Renforcée par l’usage d’outils numériques croissants en entreprise, la solitude éprouvée par certains salariés impacte sur leur bien-être et leur productivité. Dévoilé ce matin, le baromètre Paris Workplace fait un zoom sur ce sentiment qui se propage dans le milieu professionnel.

« L’isolement semble avoir contaminé le monde de l’entreprise », constate gravement Frédéric Dabi, directeur adjoint en charge du département opinion de l’Ifop. C’est un fait : le développement des nouvelles technologies et des outils de collaboration digitaux réduisent le nombre d’interactions directes entre les salariés. La Société Foncière Lyonnaise (SFL), spécialisée dans l’immobilier foncier à Paris, publie aujourd’hui les résultats du sixième baromètre Paris Workplace, réalisé en partenariat avec l’Ifop. Cette édition fait la lumière sur « le mal du siècle » comme le décrit l’enquête : l’isolement. Plus stressés, moins heureux au travail, moins performants et plus aussi fidèles à leurs entreprise, 26 % des salariés se sentent souvent isolés.

« Rien ne remplace le lien physique »

Première cause évoquée : la connectivité grandissante des collaborateurs. « Les moyens de communication n’ont jamais été aussi développés en entreprise », précise l’étude. Les échanges se font par mail, par téléphone ou par intranet : en somme, même si les salariés ne sont presque jamais physiquement seuls dans les locaux de l’entreprise ( les open spaces et les bureaux partagés rassemblent 82% des travailleurs ), cela ne les empêche pas de manquer d’interactions directes et donc de se sentir isolé. « Rien ne remplace le lien physique, soutient Dimitri Boulte, le directeur général délégué de la SFL. Le bureau ne se résume pas à de simples planches. Ce n’est plus uniquement un lieu de travail mais aussi d’échange et de lien social.»

Le sentiment d’isolement entrave l’engagement

Ce sentiment d’isolement peut avoir impact important sur l’équilibre psychologique d’un employé. Parmi ceux régulièrement affectés par la solitude, 49% ne se sentent pas soutenus par leur hiérarchie en cas de difficulté. C’est deux fois plus que pour les salariés non concernés. En conséquence, ils ne souhaitent pas s’engager à long terme avec leur employeur et 70% d’entre eux pensent qu’ils l’auront quitté dans les cinq années à venir. Ils sont aussi plus nombreux à être en conflit avec leurs managers et leurs collègues, ce qui contribue à installer un climat de tensions au sein de l’entreprise.
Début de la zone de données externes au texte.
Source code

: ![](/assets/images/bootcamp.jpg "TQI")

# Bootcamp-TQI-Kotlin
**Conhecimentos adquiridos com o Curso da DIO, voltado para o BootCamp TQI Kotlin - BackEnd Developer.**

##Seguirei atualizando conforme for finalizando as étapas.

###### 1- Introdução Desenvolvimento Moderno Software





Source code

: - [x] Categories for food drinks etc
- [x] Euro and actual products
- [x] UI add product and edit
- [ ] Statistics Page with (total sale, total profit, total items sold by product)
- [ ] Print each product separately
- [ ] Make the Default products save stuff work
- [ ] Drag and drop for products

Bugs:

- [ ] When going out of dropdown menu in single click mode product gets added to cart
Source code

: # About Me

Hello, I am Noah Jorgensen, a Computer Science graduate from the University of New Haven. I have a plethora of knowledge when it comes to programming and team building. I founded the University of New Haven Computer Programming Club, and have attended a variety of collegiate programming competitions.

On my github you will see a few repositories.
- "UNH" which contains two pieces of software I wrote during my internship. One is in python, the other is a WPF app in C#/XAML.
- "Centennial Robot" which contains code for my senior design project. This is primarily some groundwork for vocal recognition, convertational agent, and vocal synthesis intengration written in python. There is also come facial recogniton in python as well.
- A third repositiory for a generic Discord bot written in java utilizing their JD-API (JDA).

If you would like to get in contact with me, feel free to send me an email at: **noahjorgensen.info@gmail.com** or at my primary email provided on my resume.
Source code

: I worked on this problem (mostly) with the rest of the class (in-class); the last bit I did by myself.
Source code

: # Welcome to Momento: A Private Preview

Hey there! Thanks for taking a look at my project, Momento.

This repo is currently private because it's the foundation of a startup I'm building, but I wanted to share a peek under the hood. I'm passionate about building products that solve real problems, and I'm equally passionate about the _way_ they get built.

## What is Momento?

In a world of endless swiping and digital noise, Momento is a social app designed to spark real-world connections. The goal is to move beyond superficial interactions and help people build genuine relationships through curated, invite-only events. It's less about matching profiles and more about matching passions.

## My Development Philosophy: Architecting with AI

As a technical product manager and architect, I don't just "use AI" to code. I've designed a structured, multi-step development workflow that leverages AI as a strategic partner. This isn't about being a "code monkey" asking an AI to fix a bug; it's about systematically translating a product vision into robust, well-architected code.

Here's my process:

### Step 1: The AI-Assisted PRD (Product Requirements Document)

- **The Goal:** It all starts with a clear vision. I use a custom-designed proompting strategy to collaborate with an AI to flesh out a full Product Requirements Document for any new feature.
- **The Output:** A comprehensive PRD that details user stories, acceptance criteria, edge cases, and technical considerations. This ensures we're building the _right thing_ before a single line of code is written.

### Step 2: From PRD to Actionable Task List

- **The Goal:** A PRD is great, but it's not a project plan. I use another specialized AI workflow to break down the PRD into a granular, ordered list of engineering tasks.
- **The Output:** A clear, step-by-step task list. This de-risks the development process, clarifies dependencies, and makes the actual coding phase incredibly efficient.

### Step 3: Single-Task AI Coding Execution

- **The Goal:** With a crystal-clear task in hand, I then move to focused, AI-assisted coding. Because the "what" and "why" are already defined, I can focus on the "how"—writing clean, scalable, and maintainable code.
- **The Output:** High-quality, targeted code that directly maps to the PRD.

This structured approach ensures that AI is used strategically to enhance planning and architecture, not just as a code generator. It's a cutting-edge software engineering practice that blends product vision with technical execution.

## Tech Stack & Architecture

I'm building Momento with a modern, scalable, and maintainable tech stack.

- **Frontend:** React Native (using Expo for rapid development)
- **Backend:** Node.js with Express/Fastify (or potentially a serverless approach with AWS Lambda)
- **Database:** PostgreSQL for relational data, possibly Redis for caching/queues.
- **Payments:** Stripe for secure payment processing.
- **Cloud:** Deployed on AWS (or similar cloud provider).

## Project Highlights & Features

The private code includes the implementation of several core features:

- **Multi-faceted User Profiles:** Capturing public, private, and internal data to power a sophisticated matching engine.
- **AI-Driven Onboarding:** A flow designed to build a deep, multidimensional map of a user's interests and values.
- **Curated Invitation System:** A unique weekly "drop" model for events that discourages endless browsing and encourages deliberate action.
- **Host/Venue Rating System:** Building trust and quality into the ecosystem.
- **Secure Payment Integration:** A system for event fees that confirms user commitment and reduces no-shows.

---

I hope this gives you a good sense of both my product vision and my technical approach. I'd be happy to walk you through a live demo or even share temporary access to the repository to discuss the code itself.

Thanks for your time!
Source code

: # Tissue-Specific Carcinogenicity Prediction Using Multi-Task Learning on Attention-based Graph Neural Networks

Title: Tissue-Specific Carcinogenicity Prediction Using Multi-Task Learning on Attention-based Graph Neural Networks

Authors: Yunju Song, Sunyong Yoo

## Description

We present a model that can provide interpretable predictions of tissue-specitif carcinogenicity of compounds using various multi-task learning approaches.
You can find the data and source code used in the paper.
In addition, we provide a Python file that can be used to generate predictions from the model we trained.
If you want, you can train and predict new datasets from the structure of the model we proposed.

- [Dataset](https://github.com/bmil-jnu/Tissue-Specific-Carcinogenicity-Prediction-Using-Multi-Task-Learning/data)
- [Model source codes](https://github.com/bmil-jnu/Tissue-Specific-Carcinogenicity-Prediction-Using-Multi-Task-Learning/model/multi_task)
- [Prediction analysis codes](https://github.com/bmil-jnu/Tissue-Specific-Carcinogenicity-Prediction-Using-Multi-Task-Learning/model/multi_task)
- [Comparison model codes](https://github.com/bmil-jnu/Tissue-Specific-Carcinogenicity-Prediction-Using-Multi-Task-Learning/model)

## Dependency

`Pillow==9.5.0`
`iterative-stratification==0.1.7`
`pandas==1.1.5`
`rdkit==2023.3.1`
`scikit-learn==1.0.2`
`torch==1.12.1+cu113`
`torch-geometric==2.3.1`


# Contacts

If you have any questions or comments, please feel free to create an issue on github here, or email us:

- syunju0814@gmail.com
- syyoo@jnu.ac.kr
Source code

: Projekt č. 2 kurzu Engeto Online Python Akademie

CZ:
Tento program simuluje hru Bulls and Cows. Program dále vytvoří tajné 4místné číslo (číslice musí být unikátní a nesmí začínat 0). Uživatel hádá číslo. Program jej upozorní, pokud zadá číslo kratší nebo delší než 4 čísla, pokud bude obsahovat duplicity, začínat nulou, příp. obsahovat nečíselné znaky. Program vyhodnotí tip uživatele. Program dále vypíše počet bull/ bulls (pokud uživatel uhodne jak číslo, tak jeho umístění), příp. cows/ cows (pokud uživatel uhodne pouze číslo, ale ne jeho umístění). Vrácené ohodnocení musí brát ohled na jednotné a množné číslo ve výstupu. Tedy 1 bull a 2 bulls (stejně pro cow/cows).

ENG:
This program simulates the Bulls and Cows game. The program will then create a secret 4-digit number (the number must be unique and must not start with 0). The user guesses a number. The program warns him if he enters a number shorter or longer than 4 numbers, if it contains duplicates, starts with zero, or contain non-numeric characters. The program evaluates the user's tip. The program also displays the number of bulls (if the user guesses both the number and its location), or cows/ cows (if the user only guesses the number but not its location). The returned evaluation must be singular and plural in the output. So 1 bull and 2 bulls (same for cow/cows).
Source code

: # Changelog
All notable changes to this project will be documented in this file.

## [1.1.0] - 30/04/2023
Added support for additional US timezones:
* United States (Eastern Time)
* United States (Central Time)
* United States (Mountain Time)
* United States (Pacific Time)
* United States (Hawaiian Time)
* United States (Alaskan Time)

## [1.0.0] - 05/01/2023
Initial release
Un phénomène de repli identifié par Frédéric Dabi comme une conséquence logique de l’isolement qui a « un double effet sur les collaborateurs. Cela affecte leur niveau de performance et leur sociabilité. De ce fait, il se projettent de manière beaucoup plus malaisée dans l’entreprise.»

Les échanges physiques : la solution miracle

Pour y remédier, une seule solution : rétablir les échanges physiques. En effet, un salarié qui échange quotidiennement par mail avec dix collègues a autant de risque de souffrir d’isolement qu’un collaborateur qui communique directement avec moins de trois personnes. Au contraire, lorsqu’un collaborateur parle à plus de trois personnes en face à face dans une journée, la probabilité qu’il se sente « souvent isolé » est divisée par deux. Les résultats du baromètre vont dans ce sens : la relation physique est le contact plébiscité par 77 % des sondés, bien devant les mails (13 %) et le téléphone (10 %). Avoir des salariés heureux demanderait alors de résister à la généralisation des messageries internes et externes de type Slack ou Skype Entreprise. Bien qu’elles obéissent à une logique d’efficacité opérationnelle, elles seraient sans aucun effet sur la qualité des relations entre collègues.  En résumé, comme l’affirme Frédéric Dabi, « pour être bien dans son travail, il faut se voir en vrai ».